ArchiveBot icon indicating copy to clipboard operation
ArchiveBot copied to clipboard

Poor dashboard performance scaling

Open JustAnotherArchivist opened this issue 5 years ago • 2 comments

Following #367 and #383, the control node is now easily able to handle a couple hundred parallel jobs. However, the dashboard JS is unable to keep up with that. Earlier today, when we were reaching our current pipeline capacity, the dashboard easily ate nearly 100 % CPU (one core) on a reasonably modern machine of mine. Another older machine I have hasn't been able to run the dashboard for months already. I suspect that #378 is also a performance issue.
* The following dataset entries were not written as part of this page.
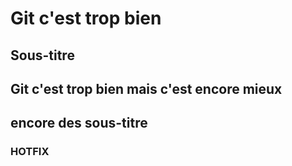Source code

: # Git c'est trop bien
## Sous-titre
## Git c'est trop bien mais c'est encore mieux
## encore des sous-titre
### HOTFIX
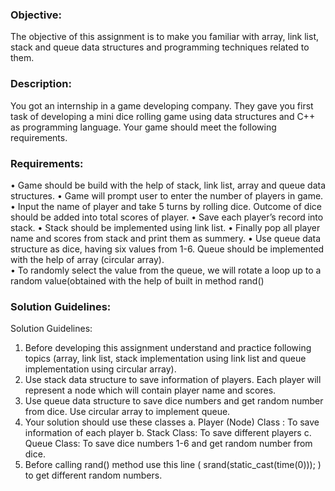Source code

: ### Objective:

The objective of this assignment is to make you familiar with array, link list, stack and queue data structures and programming techniques related to them. 

### Description:

You got an internship in a game developing company. They gave you first task of developing a mini dice rolling game using data structures and C++ as programming language. Your game should meet the following requirements. 

### Requirements:

•	Game should be build with the help of stack, link list, array and queue data structures. 
•	Game will prompt user to enter the number of players in game.
•	Input the name of player and take 5 turns by rolling dice. Outcome of dice should be added into total scores of player. 
•	Save each player’s record into stack.
•	Stack should be implemented using link list. 
•	Finally pop all player name and scores from stack and print them as summery. 
•	Use queue data structure as dice, having six values from 1-6. Queue should be implemented with the help of array (circular array).  
•	To randomly select the value from the queue, we will rotate a loop up to a random value(obtained with the help of built in method rand()


### Solution Guidelines: 

Solution Guidelines: 
1)	Before developing this assignment understand and practice following topics (array, link list, stack implementation using link list and queue implementation using circular array).
2)	Use stack data structure to save information of players. Each player will represent a node which will contain player name and scores. 
3)	Use queue data structure to save dice numbers and get random number from dice. Use circular array to implement queue. 
4)	Your solution should use these classes
a.	Player (Node) Class : To save information of each player
b.	Stack Class: To save different players
c.	Queue Class:  To save dice numbers 1-6 and get random number from dice. 
5)	Before calling rand() method use this line ( srand(static_cast<int>(time(0))); ) to get different random numbers.
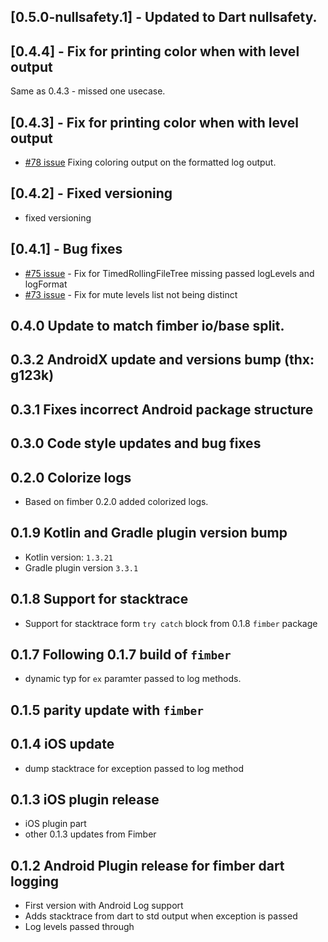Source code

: ## [0.5.0-nullsafety.1] - Updated to Dart nullsafety.

## [0.4.4] - Fix for printing color when with level output 

Same as 0.4.3 - missed one usecase.

## [0.4.3] - Fix for printing color when with level output

- [\#78 issue](https://github.com/magillus/flutter-fimber/issues/78) Fixing coloring output on the formatted log output.

## [0.4.2] - Fixed versioning

- fixed versioning

## [0.4.1] - Bug fixes

- [\#75 issue](https://github.com/magillus/flutter-fimber/issues/75) - Fix for TimedRollingFileTree missing passed logLevels and logFormat
- [\#73 issue](https://github.com/magillus/flutter-fimber/issues/73) - Fix for mute levels list not being distinct

## 0.4.0 Update to match fimber io/base split.

## 0.3.2 AndroidX update and versions bump (thx: g123k)

## 0.3.1 Fixes incorrect Android package structure

## 0.3.0 Code style updates and bug fixes

## 0.2.0 Colorize logs

- Based on fimber 0.2.0 added colorized logs.

## 0.1.9 Kotlin and Gradle plugin version bump

- Kotlin version: `1.3.21`
- Gradle plugin version `3.3.1`

## 0.1.8 Support for stacktrace

- Support for stacktrace form `try catch` block from 0.1.8 `fimber` package

## 0.1.7 Following 0.1.7 build of `fimber`

* dynamic typ for `ex` paramter passed to log methods.

## 0.1.5 parity update with `fimber`

## 0.1.4 iOS update

* dump stacktrace for exception passed to log method

## 0.1.3 iOS plugin release

* iOS plugin part
* other 0.1.3 updates from Fimber

## 0.1.2 Android Plugin release for fimber dart logging

* First version with Android Log support
* Adds stacktrace from dart to std output when exception is passed
* Log levels passed through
The beta dashboard seems to be worse in this respect than the standard one.

The dashboard needs some optimisation to stay usable on slower machines and as we scale the whole system up further in the future.

JustAnotherArchivist avatar May 31 '19 02:05 JustAnotherArchivist

@JustAnotherArchivist is this fixed for you?

ivan avatar Jun 30 '23 04:06 ivan

@ivan It's definitely much better thanks to #558, but I wouldn't consider this solved. If we scale up (there are still at least three big pipelines out of operation), we will run into similar problems again. I suspect the only way to really fix it is to reduce the amount of data the dashboard client has to process in the first place. This would require a change in the entire WebSocket communication to introduce a pubsub scheme where the client would subscribe to visible jobs and only receive regular stats updates for the rest.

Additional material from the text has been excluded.